Il decreto legislativo così detto delle “Semplificazioni”, che rende operativa una parte del Jobs Act, contiene una norma chiara ed efficace contro le dimissioni in bianco. Finalmente, dopo 8 anni, viene ripristinato un principio di civiltà e viene eliminato un ricatto che pende sulla testa delle persone durante tutta la vita lavorativa. Capita spesso infatti che, insieme al contratto di assunzione, proprio nel momento di maggior fragilità, venga fatta firmare una lettera di dimissioni in bianco, in bianco perché senza data, come condizione per l’assunzione; che spesso viene perfino spacciata per una consueta procedura amministrativa.

Quella lettera verrà compilata con la data dall’impresa, successivamente, quando quella persona, quasi sempre una giovane donna (ma non solo), non è più desiderabile per l’azienda, magari perché incinta, perché ha deciso di sposarsi, o a causa di una lunga malattia o in virtù di opinioni non gradite.

Che questo succeda è testimoniato da dati raccolti, tutti per difetto da Istat e uffici sindacali, e nell’esperienza di tanti e ha ispirato film recenti (Calopresti, Cortellesi). Ma fino ad oggi, nonostante iniziative legislative e movimenti di opinione, non esisteva una procedura efficace.

Da oggi nessuno potrà più compiere questo abuso: le dimissioni volontarie dovranno essere dichiarate compilando un modulo con numerazione progressiva e scadenza (reperibile sul sito del Ministero del Lavoro o presso le direzioni territoriali del lavoro), che quindi non potrà essere retrodatato e fatto firmare al momento dell’assunzione.

La battaglia contro le dimissioni in bianco parte da lontano: nel 2007 l'allora governo Prodi approva la norma (L.188/2007) contenuta oggi nel decreto attuativo del Jobs Act, che però ha vita breve. Nel giugno del 2008 il ministro del lavoro Sacconi, come primo atto del governo Berlusconi appena eletto, la cancella. Durante il governo Monti la ministra Fornero - dopo mesi di iniziativa politica di donne diverse dentro e fuori il Parlamento (Comitato per la 188) - introduce un’apposita disciplina per eliminare la pratica delle dimissioni in bianco.

Inefficace, però, perché ex post e non preventiva come quella approvata: la procedura, peraltro molto complicata, prevedeva infatti un controllo a posteriori della veridicità della volontà delle dimissioni con tutte le complicazioni ovvie insite nell’accertamento a posteriori della volontà estorta, e solo nel caso di denuncia, apertura di vertenza o di maternità. La nuova norma prevede l’utilizzo di un modulo, con codice alfanumerico e numerazione progressiva, con l’obiettivo di prevenire l’abuso in modo semplice e privo di costi. Ed è una tutela a vantaggio dei lavoratori e delle lavoratrici, ma anche delle aziende oneste e corrette che soffrono la concorrenza sleale di chi non rispetta le regole.

Qualcuno nella foga polemica contro il Jobs Act ne ha sminuito il senso: si è detto che nel nuovo contesto normativo, cioè con l’utilizzo del contratto a tutele crescenti che non prevede il reintegro nei casi di licenziamenti economici senza giusta causa, la nuova norma contro le dimissioni in bianco non serve a nulla. In realtà, l’abuso delle dimissioni in bianco è praticato, quasi totalmente, in imprese sotto i 15 dipendenti dove non si è mai applicato l’articolo 18.

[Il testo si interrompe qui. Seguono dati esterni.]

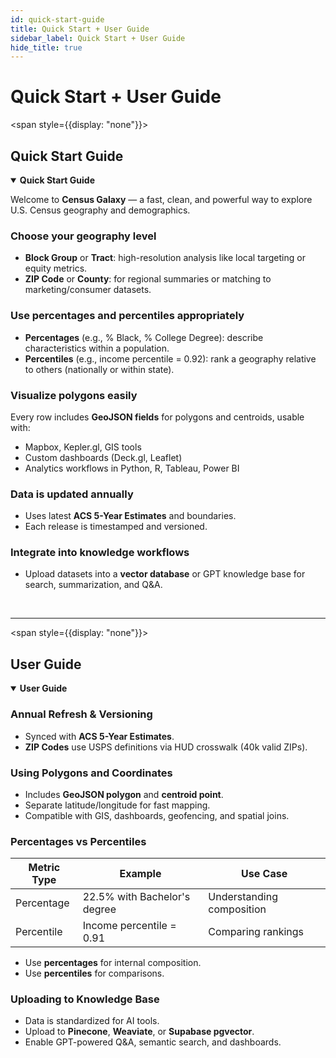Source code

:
 ```yaml
---
id: quick-start-guide
title: Quick Start + User Guide
sidebar_label: Quick Start + User Guide
hide_title: true
---
```


# Quick Start + User Guide

<span style={{display: "none"}}>

## Quick Start Guide

</span>

<details open>
  <summary><strong>Quick Start Guide</strong></summary>

  <div>

Welcome to **Census Galaxy** — a fast, clean, and powerful way to explore U.S. Census geography and demographics.

### Choose your geography level
- **Block Group** or **Tract**: high-resolution analysis like local targeting or equity metrics.
- **ZIP Code** or **County**: for regional summaries or matching to marketing/consumer datasets.

### Use percentages and percentiles appropriately
- **Percentages** (e.g., % Black, % College Degree): describe characteristics within a population.
- **Percentiles** (e.g., income percentile = 0.92): rank a geography relative to others (nationally or within state).

### Visualize polygons easily
Every row includes **GeoJSON fields** for polygons and centroids, usable with:
- Mapbox, Kepler.gl, GIS tools
- Custom dashboards (Deck.gl, Leaflet)
- Analytics workflows in Python, R, Tableau, Power BI

### Data is updated annually
- Uses latest **ACS 5-Year Estimates** and boundaries.
- Each release is timestamped and versioned.

### Integrate into knowledge workflows
- Upload datasets into a **vector database** or GPT knowledge base for search, summarization, and Q&A.

<br />

  </div>
</details>

---

<span style={{display: "none"}}>

## User Guide

</span>

<details open>
  <summary><strong>User Guide</strong></summary>

  <div>

### Annual Refresh & Versioning
- Synced with **ACS 5-Year Estimates**.
- **ZIP Codes** use USPS definitions via HUD crosswalk (40k valid ZIPs).

### Using Polygons and Coordinates
- Includes **GeoJSON polygon** and **centroid point**.
- Separate latitude/longitude for fast mapping.
- Compatible with GIS, dashboards, geofencing, and spatial joins.

### Percentages vs Percentiles
| Metric Type | Example | Use Case |
|-------------|---------|----------|
| Percentage  | 22.5% with Bachelor's degree | Understanding composition |
| Percentile  | Income percentile = 0.91     | Comparing rankings |

- Use **percentages** for internal composition.
- Use **percentiles** for comparisons.

### Uploading to Knowledge Base
- Data is standardized for AI tools.
- Upload to **Pinecone**, **Weaviate**, or **Supabase pgvector**.
- Enable GPT-powered Q&A, semantic search, and dashboards.

<br />

  </div>
</details>






























<!-- ## Quick Start Guide

Welcome to **Census Galaxy** — a fast, clean, and powerful way to explore U.S. Census geography and demographics.

### Choose your geography level
- **Block Group** or **Tract**: high-resolution analysis like local targeting or equity metrics.
- **ZIP Code** or **County**: for regional summaries or matching to marketing/consumer datasets.

### Use percentages and percentiles appropriately
- **Percentages** (e.g., % Black, % College Degree): describe characteristics within a population.
- **Percentiles** (e.g., income percentile = 0.92): rank a geography relative to others (nationally or within state).

### Visualize polygons easily
Every row includes **GeoJSON fields** for polygons and centroids, usable with:
- Mapbox, Kepler.gl, GIS tools
- Custom dashboards (Deck.gl, Leaflet)
- Analytics workflows in Python, R, Tableau, Power BI

### Data is updated annually
- Uses latest **ACS 5-Year Estimates** and boundaries.
- Each release is timestamped and versioned.

### Integrate into knowledge workflows
Upload datasets into a **vector database** or GPT knowledge base for search, summarization, and Q&A.

---

## User Guide

### Annual Refresh & Versioning
- Synced with **ACS 5-Year Estimates**.
- **ZIP Codes** use USPS definitions via HUD crosswalk (40k valid ZIPs).

### Using Polygons and Coordinates
- Includes **GeoJSON polygon** and **centroid point**.
- Separate latitude/longitude for fast mapping.
- Compatible with GIS, dashboards, geofencing, and spatial joins.

### Percentages vs Percentiles
| Metric Type | Example | Use Case |
|-------------|---------|----------|
| Percentage  | 22.5% with Bachelor's degree | Understanding composition |
| Percentile  | Income percentile = 0.91     | Comparing rankings |

- Use **percentages** for internal composition.
- Use **percentiles** for comparisons.

### Uploading to Knowledge Base
- Data is standardized for AI tools.
- Upload to **Pinecone**, **Weaviate**, or **Supabase pgvector**.
- Enable GPT-powered Q&A, semantic search, and dashboards.  -->





























<!-- ## Quick Start Guide

Welcome to **Census Galaxy** — a fast, clean, and powerful way to explore U.S. Census geography and demographics.

### Choose your geography level
- **Block Group** or **Tract**: high-resolution analysis like local targeting or equity metrics.
- **ZIP Code** or **County**: for regional summaries or matching to marketing/consumer datasets.

### Use percentages and percentiles appropriately
- **Percentages** (e.g., % Black, % College Degree): describe characteristics within a population.
- **Percentiles** (e.g., income percentile = 0.92): rank a geography relative to others (nationally or within state).

### Visualize polygons easily
Every row includes **GeoJSON fields** for polygons and centroids, usable with:
- Mapbox, Kepler.gl, GIS tools
- Custom dashboards (Deck.gl, Leaflet)
- Analytics workflows in Python, R, Tableau, Power BI

### Data is updated annually
- Uses latest **ACS 5-Year Estimates** and boundaries.
- Each release is timestamped and versioned.

### Integrate into knowledge workflows
Upload datasets into a **vector database** or GPT knowledge base for search, summarization, and Q&A.

---

## User Guide

### Annual Refresh & Versioning
- Synced with **ACS 5-Year Estimates**.
- **ZIP Codes** use USPS definitions via HUD crosswalk (40k valid ZIPs).

### Using Polygons and Coordinates
- Includes **GeoJSON polygon** and **centroid point**.
- Separate latitude/longitude for fast mapping.
- Compatible with GIS, dashboards, geofencing, and spatial joins.

### Percentages vs Percentiles
| Metric Type | Example | Use Case |
|-------------|---------|----------|
| Percentage  | 22.5% with Bachelor's degree | Understanding composition |
| Percentile  | Income percentile = 0.91     | Comparing rankings |

- Use **percentages** for internal composition.
- Use **percentiles** for comparisons.

### Uploading to Knowledge Base
- Data is standardized for AI tools.
- Upload to **Pinecone**, **Weaviate**, or **Supabase pgvector**.
- Enable GPT-powered Q&A, semantic search, and dashboards.  -->

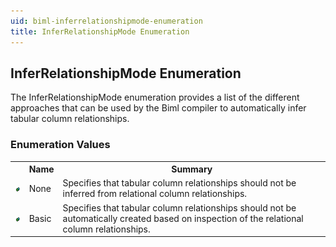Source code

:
 ```yaml
---
uid: biml-inferrelationshipmode-enumeration
title: InferRelationshipMode Enumeration
---
```


## InferRelationshipMode Enumeration

<div class="LanguageSummary"><div class ="SummaryItem">The InferRelationshipMode enumeration provides a list of the different approaches that can be used by the Biml compiler to automatically infer tabular column relationships.</div></div>
<div class="EnumValueGroup">

### Enumeration Values

<table id="EnumValue" class="MemberList"><tbody><tr><th class="MemberTypeIconColumnHeader">&nbsp;</th><th class="MemberNameColumnHeader">Name</th><th class="MemberSummaryColumnHeader">Summary</th></tr><tr class="cd0"><td align="center" class="MemberTypeIcon"><img src="enumValue.png"></img></td><td class="MemberName">None</td><td class="MemberSummary"><div class ="SummaryItem">Specifies that tabular column relationships should not be inferred from relational column relationships.</div></td></tr><tr class="cd1"><td align="center" class="MemberTypeIcon"><img src="enumValue.png"></img></td><td class="MemberName">Basic</td><td class="MemberSummary"><div class ="SummaryItem">Specifies that tabular column relationships should not be automatically created based on inspection of the relational column relationships.</div></td></tr></tbody></table>
</div>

La legge contro le dimissioni in bianco si colloca lungo una strada, forse imperfetta ma chiara nella sua direzione: un'assunzione di responsabilità verso un paese per donne e uomini, in cui la maternità sia libera scelta. Una strada in cui si inseriscono: la legge elettorale con doppia preferenza e norma antidiscriminatoria nella definizione dei 100 capilista, la riforma costituzionale che prevede l'applicazione dell'articolo 51 della Costituzione nelle leggi elettorali e regionali, la "buona scuola” che contiene norme per educare al rispetto delle differenze e contro le discriminazioni, il Jobs Act con il decreto attuativo sulla conciliazione tra tempi di vita e di lavoro, l'estensione della indennità di maternità e la sua erogazione anche in assenza del versamento dei contributi da parte dei datori di lavoro, l'uso del part time in alternativa ai congedi parentali, la destinazione del 10 per cento del Fondo di sostegno alla contrattazione aziendale per misure di conciliazione, i 100 milioni per gli asili nido.